Regaining That Cuddling Feeling

Before Daddy says his final goodnight, his magical pitch-perfect daughter says, “Daddy, what do you do after you put me to bed and tell me what to dream about?”

            Do It Dad gets a tad huffy, cagy in response to his daughter’s innocuous inquiry, and snaps back with, “I squeeze in some me time, alright.”            The reality is, Do It All Dad loved tucking in his firstborn in his old office, which his daughter took over after her baby brother Samuel was born— way more so than hearing his younger brother bemoan, over the phone, how their Dad is no longer into him as much because the old man was burnt out upon hearing about his youngest’s non-stop pity party, knowing he had a cushy restaurant manager job in the city now and was happily married, allegedly when other family-run generational restaurants had become obliterated forever in a post-COVID constrictive universe gone wild.

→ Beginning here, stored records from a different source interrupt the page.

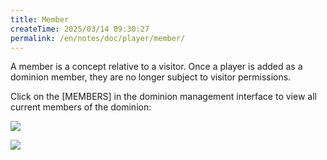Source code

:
 ```yaml
---
title: Member
createTime: 2025/03/14 09:30:27
permalink: /en/notes/doc/player/member/
---
```


A member is a concept relative to a visitor. Once a player is added as a dominion member, they are no longer subject to
visitor permissions.

Click on the [MEMBERS] in the dominion management interface to view all current members of the dominion:

![](/player/member/1.png)

![](/player/member/2.png)
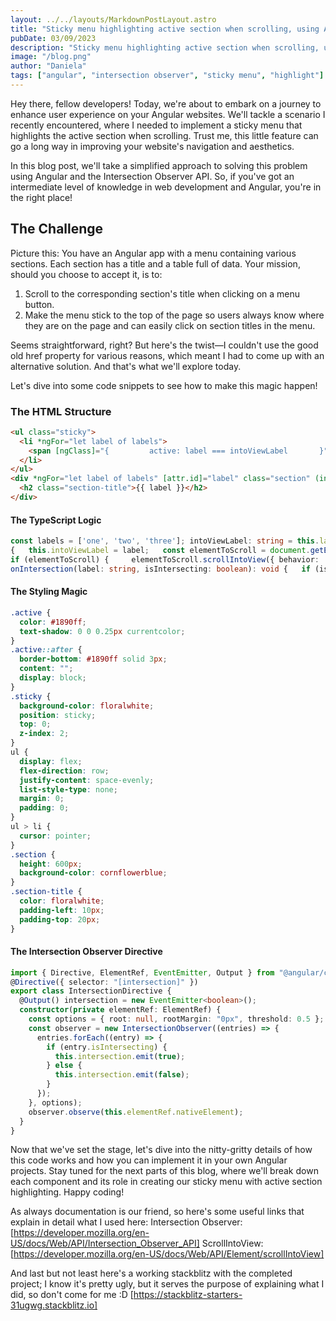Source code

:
 ```yaml
---
layout: ../../layouts/MarkdownPostLayout.astro
title: "Sticky menu highlighting active section when scrolling, using Angular framework and Intersection Observer - Part one"
pubDate: 03/09/2023
description: "Sticky menu highlighting active section when scrolling, using Angular framework and Intersection Observer"
image: "/blog.png"
author: "Daniela"
tags: ["angular", "intersection observer", "sticky menu", "highlight"]
---
```


Hey there, fellow developers! Today, we're about to embark on a journey to enhance user experience on your Angular websites. We'll tackle a scenario I recently encountered, where I needed to implement a sticky menu that highlights the active section when scrolling. Trust me, this little feature can go a long way in improving your website's navigation and aesthetics.

In this blog post, we'll take a simplified approach to solving this problem using Angular and the Intersection Observer API. So, if you've got an intermediate level of knowledge in web development and Angular, you're in the right place!

## The Challenge

Picture this: You have an Angular app with a menu containing various sections. Each section has a title and a table full of data. Your mission, should you choose to accept it, is to:

1. Scroll to the corresponding section's title when clicking on a menu button.
2. Make the menu stick to the top of the page so users always know where they are on the page and can easily click on section titles in the menu.

Seems straightforward, right? But here's the twist—I couldn't use the good old href property for various reasons, which meant I had to come up with an alternative solution. And that's what we'll explore today.

Let's dive into some code snippets to see how to make this magic happen!

### The HTML Structure

```html
<ul class="sticky">
  <li *ngFor="let label of labels">
    <span [ngClass]="{         active: label === intoViewLabel       }" (click)="scrollToLabel(label)"> {{ label }} </span>
  </li>
</ul>
<div *ngFor="let label of labels" [attr.id]="label" class="section" (intersection)="onIntersection(label, $event)">
  <h2 class="section-title">{{ label }}</h2>
</div>
```

#### The TypeScript Logic

```typescript
const labels = ['one', 'two', 'three']; intoViewLabel: string = this.labels[0]; scrollToLabel(label: string)
{   this.intoViewLabel = label;   const elementToScroll = document.getElementById(`${label}`);
if (elementToScroll) {     elementToScroll.scrollIntoView({ behavior: 'smooth' });   } }
onIntersection(label: string, isIntersecting: boolean): void {   if (isIntersecting) {     this.intoViewLabel = label;   } }
```

#### The Styling Magic

```css
.active {
  color: #1890ff;
  text-shadow: 0 0 0.25px currentcolor;
}
.active::after {
  border-bottom: #1890ff solid 3px;
  content: "";
  display: block;
}
.sticky {
  background-color: floralwhite;
  position: sticky;
  top: 0;
  z-index: 2;
}
ul {
  display: flex;
  flex-direction: row;
  justify-content: space-evenly;
  list-style-type: none;
  margin: 0;
  padding: 0;
}
ul > li {
  cursor: pointer;
}
.section {
  height: 600px;
  background-color: cornflowerblue;
}
.section-title {
  color: floralwhite;
  padding-left: 10px;
  padding-top: 20px;
}
```

#### The Intersection Observer Directive

```typescript
import { Directive, ElementRef, EventEmitter, Output } from "@angular/core";
@Directive({ selector: "[intersection]" })
export class IntersectionDirective {
  @Output() intersection = new EventEmitter<boolean>();
  constructor(private elementRef: ElementRef) {
    const options = { root: null, rootMargin: "0px", threshold: 0.5 };
    const observer = new IntersectionObserver((entries) => {
      entries.forEach((entry) => {
        if (entry.isIntersecting) {
          this.intersection.emit(true);
        } else {
          this.intersection.emit(false);
        }
      });
    }, options);
    observer.observe(this.elementRef.nativeElement);
  }
}
```

Now that we've set the stage, let's dive into the nitty-gritty details of how this code works and how you can implement it in your own Angular projects. Stay tuned for the next parts of this blog, where we'll break down each component and its role in creating our sticky menu with active section highlighting. Happy coding!

As always documentation is our friend, so here's some useful links that explain in detail what I used here:
Intersection Observer: [https://developer.mozilla.org/en-US/docs/Web/API/Intersection_Observer_API]
ScrollIntoView: [https://developer.mozilla.org/en-US/docs/Web/API/Element/scrollIntoView]

And last but not least here's a working stackblitz with the completed project; I know it's pretty ugly, but it serves the purpose of explaining what I did, so don't come for me :D
[https://stackblitz-starters-31ugwg.stackblitz.io]
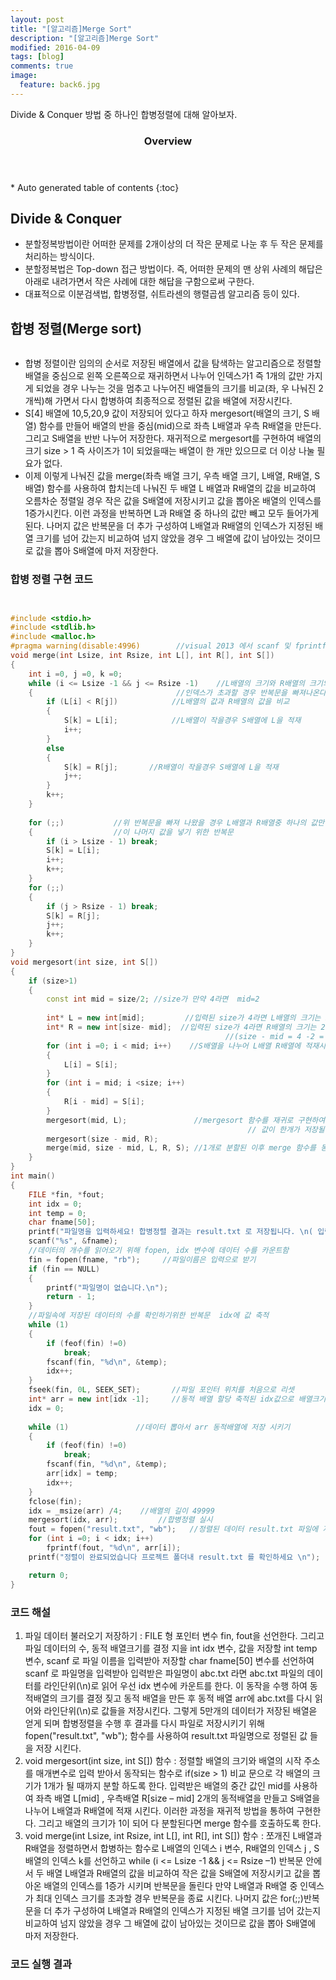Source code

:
 ```yaml
---
layout: post
title: "[알고리즘]Merge Sort"
description: "[알고리즘]Merge Sort" 
modified: 2016-04-09
tags: [blog]
comments: true
image:
  feature: back6.jpg
---
```

Divide & Conquer 방법 중 하나인 합병정렬에 대해 알아보자.
 


<section id="table-of-contents" class="toc">
  <header>
    <h3>Overview</h3>
  </header>
<div id="drawer" markdown="1">
*  Auto generated table of contents
{:toc}
</div>
</section><!-- /#table-of-contents -->


## Divide & Conquer

- 분할정복방법이란 어떠한 문제를 2개이상의 더 작은 문제로 나눈 후 두 작은 문제를 처리하는 방식이다.
- 분할정복법은 Top-down 접근 방법이다. 즉, 어떠한 문제의 맨 상위 사례의 해답은 아래로 내려가면서 작은 사례에 대한 해답을 구함으로써 구한다.
- 대표적으로 이분검색법, 합병정렬, 쉬트라센의 행렬곱셈 알고리즘 등이 있다.

## 합병 정렬(Merge sort)

<figure>
	<img src="/images/merge1.png" alt="">
</figure>

- 합병 정렬이란 임의의 순서로 저장된 배열에서 값을 탐색하는 알고리즘으로 정렬할 배열을 중심으로 왼쪽 오른쪽으로 재귀하면서 나누어 인덱스가1 즉 1개의 값만 가지게 되었을 경우 나누는 것을 멈추고 나누어진 배열들의 크기를 비교(좌, 우 나눠진 2개씩)해 가면서 다시 합병하여 최종적으로 정렬된 값을 배열에 저장시킨다. 
- S[4] 배열에 10,5,20,9 값이 저장되어 있다고 하자 mergesort(배열의 크기, S 배열) 함수를 만들어 배열의 반을 중심(mid)으로 좌측 L배열과 우측 R배열을 만든다. 그리고 S배열을 반반 나누어 저장한다. 재귀적으로 mergesort를 구현하여 배열의 크기 size > 1 즉 사이즈가 1이 되었을때는 배열이 한 개만 있으므로 더 이상 나눌 필요가 없다. 
- 이제 이렇게 나눠진 값을 merge(좌측 배열 크기, 우측 배열 크기, L배열, R배열, S배열) 함수를 사용하여 합치는데 나눠진 두 배열 L 배열과 R배열의 값을 비교하여 오름차순 정렬일 경우 작은 값을 S배열에 저장시키고 값을 뽑아온 배열의 인덱스를 1증가시킨다. 이런 과정을 반복하면 L과 R배열 중 하나의 값만 빼고 모두 들어가게 된다. 나머지 값은 반복문을 더 추가 구성하여 L배열과 R배열의 인덱스가 지정된 배열 크기를 넘어 갔는지 비교하여 넘지 않았을 경우 그 배열에 값이 남아있는 것이므로 값을 뽑아 S배열에 마저 저장한다.


### 합병 정렬 구현 코드


```cpp


#include <stdio.h>
#include <stdlib.h>
#include <malloc.h>
#pragma warning(disable:4996)        //visual 2013 에서 scanf 및 fprintf, fscanf 사용시 오류 제거
void merge(int Lsize, int Rsize, int L[], int R[], int S[])
{
	int i =0, j =0, k =0;
	while (i <= Lsize -1 && j <= Rsize -1)    //L배열의 크기와 R배열의 크기와 비교하여 
	{				                 //인덱스가 초과할 경우 반복문을 빠져나온다.	
		if (L[i] < R[j])		    //L배열의 값과 R배열의 값을 비교
		{
			S[k] = L[i];            //L배열이 작을경우 S배열에 L을 적재		
			i++;
		}
		else
		{
			S[k] = R[j];	   //R배열이 작을경우 S배열에 L을 적재		
			j++;
		}
		k++;
	}
	
	for (;;)           //위 반복문을 빠져 나왔을 경우 L배열과 R배열중 하나의 값만 남아있을것이다. 
	{	               //이 나머지 값을 넣기 위한 반복문 							 
		if (i > Lsize - 1) break;
		S[k] = L[i];
		i++;
		k++;
	}
	for (;;)
	{
		if (j > Rsize - 1) break;
		S[k] = R[j];
		j++;
		k++;
	}
}
void mergesort(int size, int S[])
{
	if (size>1)
	{
		const int mid = size/2;	//size가 만약 4라면  mid=2
								   
		int* L = new int[mid];         //입력된 size가 4라면 L배열의 크기는 2
		int* R = new int[size- mid];  //입력된 size가 4라면 R배열의 크기는 2 
                                                //(size - mid = 4 -2 = 2)
		for (int i =0; i < mid; i++)	//S배열을 나누어 L배열 R배열에 적재시킨다.
		{
			L[i] = S[i];
		}
		for (int i = mid; i <size; i++)
		{
			R[i - mid] = S[i];
		}
		mergesort(mid, L);	             //mergesort 함수를 재귀로 구현하여 
                                                     // 값이 한개가 저장될 때까지 분할 한다. 
		mergesort(size - mid, R);
		merge(mid, size - mid, L, R, S); //1개로 분할된 이후 merge 함수를 동작시킨다.
	}
}
int main()
{
	FILE *fin, *fout;				
	int idx = 0;
	int temp = 0;
	char fname[50];				
	printf("파일명을 입력하세요! 합병정렬 결과는 result.txt 로 저장됩니다. \n( 입력 예 : xxx.txt )");
	scanf("%s", &fname);
	//데이터의 개수를 읽어오기 위해 fopen, idx 변수에 데이터 수를 카운트함
	fin = fopen(fname, "rb");     //파일이름은 입력으로 받기
	if (fin == NULL)
	{
		printf("파일명이 없습니다.\n");
		return - 1;
	}
	//파일속에 저장된 데이터의 수를 확인하기위한 반복문  idx에 값 축적
	while (1)
	{
		if (feof(fin) !=0)
			break;
		fscanf(fin, "%d\n", &temp);
		idx++;
	}
	fseek(fin, 0L, SEEK_SET);		//파일 포인터 위치를 처음으로 리셋
	int* arr = new int[idx -1];		//동적 배열 할당 축적된 idx값으로 배열크기 결정
	idx = 0;
	
	while (1)			    //데이터 뽑아서 arr 동적배열에 저장 시키기	
	{
		if (feof(fin) !=0)
			break;
		fscanf(fin, "%d\n", &temp);
		arr[idx] = temp;
		idx++;
	}
	fclose(fin);
	idx = _msize(arr) /4;    //배열의 길이 49999
	mergesort(idx, arr);	     //합병정렬 실시
	fout = fopen("result.txt", "wb");   //정렬된 데이터 result.txt 파일에 저장하기
	for (int i =0; i < idx; i++)
		fprintf(fout, "%d\n", arr[i]);
	printf("정렬이 완료되었습니다 프로젝트 폴더내 result.txt 를 확인하세요 \n");

	return 0;
}


```

### 코드 해설

1. 파일 데이터 불러오기 저장하기 : FILE 형 포인터 변수 fin, fout을 선언한다. 그리고 파일 데이터의 수, 동적 배열크기를 결정 지을 int idx 변수, 값을 저장할 int temp 변수, scanf 로 파일 이름을 입력받아 저장할 char fname[50] 변수를 선언하여 scanf 로 파일명을 입력받아 입력받은 파일명이 abc.txt 라면 abc.txt 파일의 데이터를 라인단위(\n)로 읽어 우선 idx 변수에 카운트를 한다. 이 동작을 수행 하여 동적배열의 크기를 결정 짖고 동적 배열을 만든 후 동적 배열 arr에 abc.txt를 다시 읽어와 라인단위(\n)로 값들을 저장시킨다. 그렇게 5만개의 데이터가 저장된 배열읃 얻게 되며 합병정렬을 수행 후 결과를 다시 파일로 저장시키기 위해 fopen("result.txt", "wb");  함수를 사용하여 result.txt 파일명으로 정렬된 값 들을 저장 시킨다.
2. void mergesort(int size, int S[]) 함수 : 정렬할 배열의 크기와 배열의 시작 주소를 매개변수로 입력 받아서 동작되는 함수로 if(size > 1) 비교 문으로 각 배열의 크기가 1개가 될 때까지 분할 하도록 한다. 입력받은 배열의 중간 값인 mid를 사용하여 좌측 배열 L[mid] , 우측배열 R[size – mid] 2개의 동적배열을 만들고 S배열을 나누어 L배열과 R배열에 적재 시킨다. 이러한 과정을 재귀적 방법을 통하여 구현한다. 그리고 배열의 크기가 1이 되어 다 분할된다면 merge 함수를 호출하도록 한다.
3. void merge(int Lsize, int Rsize, int L[], int R[], int S[]) 함수 : 쪼개진 L배열과 R배열을 정렬하면서 합병하는 함수로 L배열의 인덱스 i 변수, R배열의 인덱스 j , S배열의 인덱스 k를 선언하고 while (i <= Lsize -1 && j <= Rsize –1) 반복문 안에서 두 배열 L배열과 R배열의 값을 비교하여 작은 값을 S배열에 저장시키고 값을 뽑아온 배열의 인덱스를 1증가 시키며 반복문을 돌린다 만약 L배열과 R배열 중 인덱스가 최대 인덱스 크기를 초과할 경우 반복문을 종료 시킨다. 나머지 값은 for(;;)반복문을 더 추가 구성하여 L배열과 R배열의 인덱스가 지정된 배열 크기를 넘어 갔는지 비교하여 넘지 않았을 경우 그 배열에 값이 남아있는 것이므로 값을 뽑아 S배열에 마저 저장한다.


### 코드 실행 결과

<figure>
	<img src="/images/merge2.png" alt="">
</figure>
<figure>
	<img src="/images/merge3.png" alt="">
</figure>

            At the same, tact was never Do It All Dad’s younger brother’s forte. For example, after his second child was born, Art Show USA, his younger brother, calls Do It All Dad and says, “Hey, bro, congrats. Figured I’d call you while taking a piss.”             Do It All Dad, always quick with a snappy one-liner, replies, “So glad you could squeeze the call in between doing more bumps of coke into your late thirties, only hearing the last call from the bathroom stall.”  

            Now, Do It All Dad wasn’t a drug-free monk. Even after becoming a father of three, he took a daily hit of pot downstairs in the garage at night, which was a reward for posting another short story on his blog or from performing a new chapter piece from his upcoming book The Koshterarian Comedians on his Do It All Dad Year Podcast, which he would listen to after a puff of his cherished green. He knew it made his material come more alive, in addition to chilling him out after another day of banging out more sheets of comedy gold in his relentless pursuit to become the star voice behind the remote work revolution and earn some book advance money sometime this millennium, so he could continue to grow closer to his kids and God on the Stay At Home Comedian front, yeah, yeah, yeah.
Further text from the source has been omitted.